#### ACTIVITY
Repeat the listing in full. Nothing may be added or left out.
:::
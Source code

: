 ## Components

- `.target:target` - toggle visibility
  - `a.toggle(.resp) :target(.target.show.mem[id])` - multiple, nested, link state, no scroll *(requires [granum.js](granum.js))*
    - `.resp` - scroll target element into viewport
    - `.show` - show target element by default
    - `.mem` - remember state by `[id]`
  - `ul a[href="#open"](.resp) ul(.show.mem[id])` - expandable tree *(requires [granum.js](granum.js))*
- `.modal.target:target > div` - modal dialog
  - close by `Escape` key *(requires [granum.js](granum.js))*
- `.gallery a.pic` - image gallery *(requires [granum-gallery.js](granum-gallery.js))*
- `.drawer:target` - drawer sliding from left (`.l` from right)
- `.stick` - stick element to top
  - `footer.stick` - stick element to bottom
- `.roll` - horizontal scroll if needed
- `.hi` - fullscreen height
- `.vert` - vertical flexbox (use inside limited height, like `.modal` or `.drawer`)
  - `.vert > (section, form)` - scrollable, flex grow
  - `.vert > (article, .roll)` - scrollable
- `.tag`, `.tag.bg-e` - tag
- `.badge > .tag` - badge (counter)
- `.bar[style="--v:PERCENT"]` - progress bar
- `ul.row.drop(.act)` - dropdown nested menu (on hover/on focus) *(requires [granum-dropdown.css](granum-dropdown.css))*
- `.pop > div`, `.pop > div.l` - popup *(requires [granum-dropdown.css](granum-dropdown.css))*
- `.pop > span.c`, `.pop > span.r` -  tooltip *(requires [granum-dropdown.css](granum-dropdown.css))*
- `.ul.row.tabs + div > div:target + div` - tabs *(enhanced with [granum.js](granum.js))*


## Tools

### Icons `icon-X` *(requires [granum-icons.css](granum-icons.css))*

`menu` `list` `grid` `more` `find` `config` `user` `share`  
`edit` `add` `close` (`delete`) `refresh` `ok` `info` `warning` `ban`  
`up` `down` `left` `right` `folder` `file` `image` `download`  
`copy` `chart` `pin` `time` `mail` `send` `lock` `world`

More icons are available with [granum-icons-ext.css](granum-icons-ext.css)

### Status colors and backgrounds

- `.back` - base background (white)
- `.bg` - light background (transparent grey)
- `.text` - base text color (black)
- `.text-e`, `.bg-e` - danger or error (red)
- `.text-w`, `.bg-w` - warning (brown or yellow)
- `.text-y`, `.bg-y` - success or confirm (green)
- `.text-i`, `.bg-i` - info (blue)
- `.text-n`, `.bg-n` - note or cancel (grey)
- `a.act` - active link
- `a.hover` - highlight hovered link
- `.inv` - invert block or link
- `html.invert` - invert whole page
:::
#### SOLUTION FOR THIS TASK
Source code

: ## Components

- `.target:target` - toggle visibility
  - `a.toggle(.resp) :target(.target.show.mem[id])` - multiple, nested, link state, no scroll *(requires [granum.js](granum.js))*
    - `.resp` - scroll target element into viewport
    - `.show` - show target element by default
    - `.mem` - remember state by `[id]`
  - `ul a[href="#open"](.resp) ul(.show.mem[id])` - expandable tree *(requires [granum.js](granum.js))*
- `.modal.target:target > div` - modal dialog
  - close by `Escape` key *(requires [granum.js](granum.js))*
- `.gallery a.pic` - image gallery *(requires [granum-gallery.js](granum-gallery.js))*
- `.drawer:target` - drawer sliding from left (`.l` from right)
- `.stick` - stick element to top
  - `footer.stick` - stick element to bottom
- `.roll` - horizontal scroll if needed
- `.hi` - fullscreen height
- `.vert` - vertical flexbox (use inside limited height, like `.modal` or `.drawer`)
  - `.vert > (section, form)` - scrollable, flex grow
  - `.vert > (article, .roll)` - scrollable
- `.tag`, `.tag.bg-e` - tag
- `.badge > .tag` - badge (counter)
- `.bar[style="--v:PERCENT"]` - progress bar
- `ul.row.drop(.act)` - dropdown nested menu (on hover/on focus) *(requires [granum-dropdown.css](granum-dropdown.css))*
- `.pop > div`, `.pop > div.l` - popup *(requires [granum-dropdown.css](granum-dropdown.css))*
- `.pop > span.c`, `.pop > span.r` -  tooltip *(requires [granum-dropdown.css](granum-dropdown.css))*
- `.ul.row.tabs + div > div:target + div` - tabs *(enhanced with [granum.js](granum.js))*


## Tools

### Icons `icon-X` *(requires [granum-icons.css](granum-icons.css))*

`menu` `list` `grid` `more` `find` `config` `user` `share`  
`edit` `add` `close` (`delete`) `refresh` `ok` `info` `warning` `ban`  
`up` `down` `left` `right` `folder` `file` `image` `download`  
`copy` `chart` `pin` `time` `mail` `send` `lock` `world`

More icons are available with [granum-icons-ext.css](granum-icons-ext.css)

### Status colors and backgrounds

- `.back` - base background (white)
- `.bg` - light background (transparent grey)
- `.text` - base text color (black)
- `.text-e`, `.bg-e` - danger or error (red)
- `.text-w`, `.bg-w` - warning (brown or yellow)
- `.text-y`, `.bg-y` - success or confirm (green)
- `.text-i`, `.bg-i` - info (blue)
- `.text-n`, `.bg-n` - note or cancel (grey)
- `a.act` - active link
- `a.hover` - highlight hovered link
- `.inv` - invert block or link
- `html.invert` - invert whole page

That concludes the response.